Looking specifically at the downstream impact, both policy proposals would carry risks of rising inflation and deficits, while the impact on economic growth remains uncertain. Trump’s trade policies could be negative for non-US assets.

Impact on inflation: Harris’s anti-inflation policy is relatively comprehensive, but there are practical problems in its operation. Stimulating the housing market is particularly fraught with inflationary drivers; Trump’s policy focus is relatively focused, but his policies on trade and immigration will also create uncertainty about inflation.

Impact on government deficits: Both Harris and Trump's policies are geared toward higher deficits, with the former being relatively more manageable.
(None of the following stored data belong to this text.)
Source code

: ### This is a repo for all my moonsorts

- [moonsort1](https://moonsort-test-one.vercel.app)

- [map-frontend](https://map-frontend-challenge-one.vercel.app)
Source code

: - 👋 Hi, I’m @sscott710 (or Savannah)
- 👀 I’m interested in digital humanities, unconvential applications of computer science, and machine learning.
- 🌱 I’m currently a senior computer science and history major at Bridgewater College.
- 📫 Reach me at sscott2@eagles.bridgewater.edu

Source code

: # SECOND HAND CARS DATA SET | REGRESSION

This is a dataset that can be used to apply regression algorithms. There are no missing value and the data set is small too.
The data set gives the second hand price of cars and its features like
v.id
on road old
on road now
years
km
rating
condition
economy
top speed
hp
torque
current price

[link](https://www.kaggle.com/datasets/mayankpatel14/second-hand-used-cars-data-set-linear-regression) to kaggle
Impact on economic growth: There is uncertainty about the impact of the two policy proposals on nominal growth, so the market is relatively more sensitive to the actual policy of the US Federal Reserve in terms of aggregate pricing. From a structural perspective, Harris' policies are relatively beneficial to new energy, real estate and mass consumption.

Impact on non-US assets: Trade policy could be a key differentiator and Trump's rise to power could cause short-term concerns about trade conditions.

Disclaimer: The content above is only the author's opinion which does not represent any position of Followin, and is not intended as, and shall not be understood or construed as, investment advice from Followin.